3.3. Wat betreft het tegen een vergoeding leveren van het in
glasbakken gedeponeerde glas handelt een gemeente niet in het kader
van een voor haar geldend specifiek juridisch regime en treedt zij
mitsdien op als ondernemer in de zin van artikel 7 van de Wet op de
omzetbelasting 1968 (vergelijk in dit verband ook HR 2 november 2001,
nr. 36519, BNB 2002/37). Hieraan doet niet af dat, zoals het Hof heeft
geoordeeld, de zorg voor het inzamelen en zich ontdoen van
huishoudelijk afval, met inbegrip van glasafval, door een gemeente
blijkens de door het Hof aangehaalde wettelijke bepalingen en de door
het Hof uit de memories van toelichting bij de onderscheiden
wetsvoorstellen geciteerde passages betreffende die bepalingen behoort
tot een aan de gemeenten opgedragen taak. De door het Hof vastgestelde
feiten laten geen andere conclusie toe dan dat de onderwerpelijke
diensten van B B.V. zijn verricht in rechtstreeks verband met de
levering van het glas aan deze ondernemer. Zij zijn mitsdien door
belanghebbende gebezigd in het kader van haar onderneming in de zin
van artikel 15, lid 1, van de Wet op de omzetbelasting 1968, zodat
haar recht op aftrek van de in rekening gebrachte omzetbelasting
toekomt.
Het middel slaagt mitsdien. 's Hofs uitspraak kan niet in stand
blijven.

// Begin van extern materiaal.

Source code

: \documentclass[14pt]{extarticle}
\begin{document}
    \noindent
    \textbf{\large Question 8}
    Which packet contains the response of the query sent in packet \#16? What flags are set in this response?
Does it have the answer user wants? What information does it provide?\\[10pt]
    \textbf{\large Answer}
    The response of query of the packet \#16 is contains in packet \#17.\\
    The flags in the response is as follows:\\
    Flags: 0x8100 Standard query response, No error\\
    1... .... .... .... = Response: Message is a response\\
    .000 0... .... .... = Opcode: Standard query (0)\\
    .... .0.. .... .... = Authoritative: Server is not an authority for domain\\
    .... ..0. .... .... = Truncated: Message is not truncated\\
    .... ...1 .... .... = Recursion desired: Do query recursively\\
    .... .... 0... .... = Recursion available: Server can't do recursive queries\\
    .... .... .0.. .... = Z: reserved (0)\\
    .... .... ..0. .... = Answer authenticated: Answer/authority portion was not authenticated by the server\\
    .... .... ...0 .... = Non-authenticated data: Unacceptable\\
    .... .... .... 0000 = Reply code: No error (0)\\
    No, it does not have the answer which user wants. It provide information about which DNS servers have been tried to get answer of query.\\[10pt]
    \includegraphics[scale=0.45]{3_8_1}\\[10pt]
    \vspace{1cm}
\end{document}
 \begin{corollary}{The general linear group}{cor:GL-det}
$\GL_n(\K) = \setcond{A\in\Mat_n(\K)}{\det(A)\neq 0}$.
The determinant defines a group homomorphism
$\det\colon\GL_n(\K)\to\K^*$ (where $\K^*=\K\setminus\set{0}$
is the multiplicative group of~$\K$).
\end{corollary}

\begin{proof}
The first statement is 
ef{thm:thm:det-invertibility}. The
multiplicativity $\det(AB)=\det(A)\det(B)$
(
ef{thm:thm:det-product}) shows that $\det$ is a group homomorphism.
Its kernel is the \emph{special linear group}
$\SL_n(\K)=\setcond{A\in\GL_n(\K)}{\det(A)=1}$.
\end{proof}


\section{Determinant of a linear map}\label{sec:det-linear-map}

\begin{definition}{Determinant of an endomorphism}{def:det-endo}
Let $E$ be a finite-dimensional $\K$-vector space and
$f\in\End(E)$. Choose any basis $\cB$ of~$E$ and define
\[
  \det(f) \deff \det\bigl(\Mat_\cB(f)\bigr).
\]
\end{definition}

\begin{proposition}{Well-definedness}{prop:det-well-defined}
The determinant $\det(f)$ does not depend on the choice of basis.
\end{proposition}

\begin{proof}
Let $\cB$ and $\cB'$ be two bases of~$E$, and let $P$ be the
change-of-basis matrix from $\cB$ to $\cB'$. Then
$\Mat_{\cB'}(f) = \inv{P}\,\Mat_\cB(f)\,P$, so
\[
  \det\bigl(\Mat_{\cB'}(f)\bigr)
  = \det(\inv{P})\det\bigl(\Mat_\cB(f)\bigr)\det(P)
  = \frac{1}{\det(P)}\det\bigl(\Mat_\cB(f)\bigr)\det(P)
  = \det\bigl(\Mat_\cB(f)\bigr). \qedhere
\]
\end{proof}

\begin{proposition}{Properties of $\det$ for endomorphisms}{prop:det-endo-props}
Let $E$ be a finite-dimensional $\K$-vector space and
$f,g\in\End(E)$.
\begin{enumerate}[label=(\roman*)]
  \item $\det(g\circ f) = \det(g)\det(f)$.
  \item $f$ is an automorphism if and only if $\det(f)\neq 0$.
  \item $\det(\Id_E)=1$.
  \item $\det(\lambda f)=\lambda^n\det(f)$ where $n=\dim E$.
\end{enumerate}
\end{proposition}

De Hoge Raad kan de zaak afdoen.
4. Proceskosten
De Staatssecretaris van Financiën zal worden veroordeeld in de kosten
van het geding in cassatie en de Inspecteur in de kosten van het
geding voor het Hof.
5. Beslissing
De Hoge Raad:
verklaart het beroep gegrond,
vernietigt de uitspraak van het Hof, alsmede de uitspraak van de
Inspecteur,
vermindert de naheffingsaanslag tot een bedrag van f 18.421 (EUR
8359,09),
gelast dat de Staat aan belanghebbende vergoedt het door deze ter zake
van de behandeling van het beroep in cassatie verschuldigd geworden
griffierecht ten bedrage van EUR 327 alsmede het bij het Hof betaalde
griffierecht ter zake van de behandeling van de zaak voor het Hof ten
bedrage van f 450 (EUR 204,20), derhalve in totaal EUR 531,20,
veroordeelt de Staatssecretaris van Financiën in de kosten van het
geding in cassatie aan de zijde van belanghebbende, vastgesteld op EUR
644 voor beroepsmatig verleende rechtsbijstand,
veroordeelt de Inspecteur in de kosten van het geding voor het Hof aan
de zijde van belanghebbende, vastgesteld op EUR 966,55 voor
beroepsmatig verleende rechtsbijstand, en
wijst de Staat aan als de rechtspersoon die deze kosten moet
vergoeden.
Dit arrest is gewezen door de vice-president G.J. Zuurmond als
voorzitter, en de raadsheren F.W.G.M. van Brunschot, D.G. van Vliet,
P. Lourens en C.B. Bavinck, in tegenwoordigheid van de waarnemend
griffier E. Cichowski, en in het openbaar uitgesproken op 16 mei 2003.